Correspondence to: Dr. Michael J. Schull, G-147, Sunnybrook and Women's College Health Sciences Centre, 2075 Bayview Ave., Toronto ON M4N 3M5; fax 416 480-6048; mjs{at}ices.on.ca
Objective: Emergency department overcrowding sometimes results in diversion of ambulances to other locations. We sought to determine the resulting prehospital delays for cardiac patients.
Methods: Data on consecutive patients with chest pain who were transported to Toronto hospitals by ambulance were obtained for a 4-month period in 1997 and a 4-month period in 1999, which represented periods of low and high emergency department overcrowding respectively.
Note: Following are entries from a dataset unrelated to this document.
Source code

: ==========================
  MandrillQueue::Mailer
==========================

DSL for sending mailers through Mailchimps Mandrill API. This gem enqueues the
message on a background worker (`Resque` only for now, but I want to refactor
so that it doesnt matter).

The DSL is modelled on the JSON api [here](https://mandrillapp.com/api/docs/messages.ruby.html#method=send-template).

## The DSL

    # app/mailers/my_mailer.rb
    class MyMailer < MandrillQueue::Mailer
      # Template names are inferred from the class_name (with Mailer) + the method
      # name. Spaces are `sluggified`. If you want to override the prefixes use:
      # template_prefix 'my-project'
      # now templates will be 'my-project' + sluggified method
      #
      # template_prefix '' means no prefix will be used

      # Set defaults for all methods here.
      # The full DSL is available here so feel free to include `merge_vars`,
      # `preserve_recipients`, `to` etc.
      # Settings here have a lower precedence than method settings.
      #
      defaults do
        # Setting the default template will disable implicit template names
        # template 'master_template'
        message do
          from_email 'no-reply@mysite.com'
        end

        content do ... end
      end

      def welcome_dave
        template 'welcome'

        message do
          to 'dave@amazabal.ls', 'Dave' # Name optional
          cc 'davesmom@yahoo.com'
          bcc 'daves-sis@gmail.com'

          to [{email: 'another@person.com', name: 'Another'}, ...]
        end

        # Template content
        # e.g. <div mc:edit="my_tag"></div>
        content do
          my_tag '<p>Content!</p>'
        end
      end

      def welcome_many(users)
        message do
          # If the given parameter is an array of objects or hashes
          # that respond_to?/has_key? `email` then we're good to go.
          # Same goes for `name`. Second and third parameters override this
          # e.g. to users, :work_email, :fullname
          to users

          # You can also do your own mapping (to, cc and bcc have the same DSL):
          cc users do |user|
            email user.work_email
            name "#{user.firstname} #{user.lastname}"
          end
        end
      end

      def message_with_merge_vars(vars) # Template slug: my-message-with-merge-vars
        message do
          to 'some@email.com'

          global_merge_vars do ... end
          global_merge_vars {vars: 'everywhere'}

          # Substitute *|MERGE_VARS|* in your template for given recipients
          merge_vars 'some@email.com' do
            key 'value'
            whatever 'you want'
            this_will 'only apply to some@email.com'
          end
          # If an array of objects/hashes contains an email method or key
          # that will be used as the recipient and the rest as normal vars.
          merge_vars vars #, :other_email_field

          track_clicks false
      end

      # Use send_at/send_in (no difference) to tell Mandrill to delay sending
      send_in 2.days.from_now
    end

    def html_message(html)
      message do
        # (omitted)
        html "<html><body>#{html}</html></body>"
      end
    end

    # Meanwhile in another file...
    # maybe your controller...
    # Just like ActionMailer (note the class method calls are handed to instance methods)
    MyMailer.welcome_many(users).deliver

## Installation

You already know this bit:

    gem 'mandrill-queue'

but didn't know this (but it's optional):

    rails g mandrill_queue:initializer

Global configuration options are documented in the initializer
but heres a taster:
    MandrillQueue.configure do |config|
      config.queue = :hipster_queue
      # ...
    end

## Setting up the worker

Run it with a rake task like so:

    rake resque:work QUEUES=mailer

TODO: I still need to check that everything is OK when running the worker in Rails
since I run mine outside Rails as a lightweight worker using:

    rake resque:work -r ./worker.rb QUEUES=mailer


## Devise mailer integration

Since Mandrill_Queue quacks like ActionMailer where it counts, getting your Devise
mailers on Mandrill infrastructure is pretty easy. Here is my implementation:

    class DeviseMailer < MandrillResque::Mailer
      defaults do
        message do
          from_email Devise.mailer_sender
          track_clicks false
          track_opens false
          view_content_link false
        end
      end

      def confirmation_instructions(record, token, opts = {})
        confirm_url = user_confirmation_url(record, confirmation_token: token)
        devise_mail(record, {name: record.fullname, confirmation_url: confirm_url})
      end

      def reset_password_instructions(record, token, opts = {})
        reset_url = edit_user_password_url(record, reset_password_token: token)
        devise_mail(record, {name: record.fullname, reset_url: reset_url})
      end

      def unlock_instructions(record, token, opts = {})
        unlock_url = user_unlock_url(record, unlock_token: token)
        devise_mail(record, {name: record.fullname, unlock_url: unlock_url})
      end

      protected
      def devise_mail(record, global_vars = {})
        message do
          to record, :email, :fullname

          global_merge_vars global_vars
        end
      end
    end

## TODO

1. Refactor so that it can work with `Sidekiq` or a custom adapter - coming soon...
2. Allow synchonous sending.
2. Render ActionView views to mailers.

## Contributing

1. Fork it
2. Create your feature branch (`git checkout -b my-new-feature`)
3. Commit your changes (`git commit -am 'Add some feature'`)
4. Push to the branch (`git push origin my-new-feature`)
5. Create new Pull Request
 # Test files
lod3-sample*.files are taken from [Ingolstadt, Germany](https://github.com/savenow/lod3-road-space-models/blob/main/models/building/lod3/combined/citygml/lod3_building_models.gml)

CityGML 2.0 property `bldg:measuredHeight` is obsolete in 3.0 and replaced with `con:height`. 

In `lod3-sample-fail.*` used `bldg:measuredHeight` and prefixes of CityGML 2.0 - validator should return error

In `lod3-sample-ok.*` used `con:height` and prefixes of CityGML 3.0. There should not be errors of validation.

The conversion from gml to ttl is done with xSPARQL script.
Multivariate analyses were used to model 90th percentile system response (initiation of 9-1-1 call to arrival on scene), on-scene (arrival on scene to departure from scene) and transport (departure from scene to arrival at hospital) intervals. Predictor variables were study period (1997 or 1999), day of the week, time of day, geographic location of the patient, dispatch priority, case severity, return priority and number of other patients with chest pain transported within 2 hours of the index transport.
Results: A total of 3609 patients (mean age 66.3 years, 50.3% female) who met the study criteria were transported by ambulance during the 2 study periods. There were no significant differences in patient characteristics between the 2 periods, despite the fact that more patients were transported during the second period (p < 0.001). The 90th percentile system response interval increased by 11.3% from the first to the second period (9.7 v. 10.8 min, p < 0.001), whereas the on-scene interval decreased by 8.2% (28.0 v. 25.7 min, p < 0.001). The longest delay was in the transport interval, which increased by 28.4% from 1997 to 1999 (13.4 v. 17.2 min, p < 0.001). In multivariate analyses, the study period (1997 v. 1999) remained a significant predictor of longer transport interval (p < 0.001) and total prehospital interval (p = 0.004).
Interpretation: An increase in overcrowding in emergency departments was associated with a substantial increase in the system response interval and the ambulance transport interval for patients with chest pain.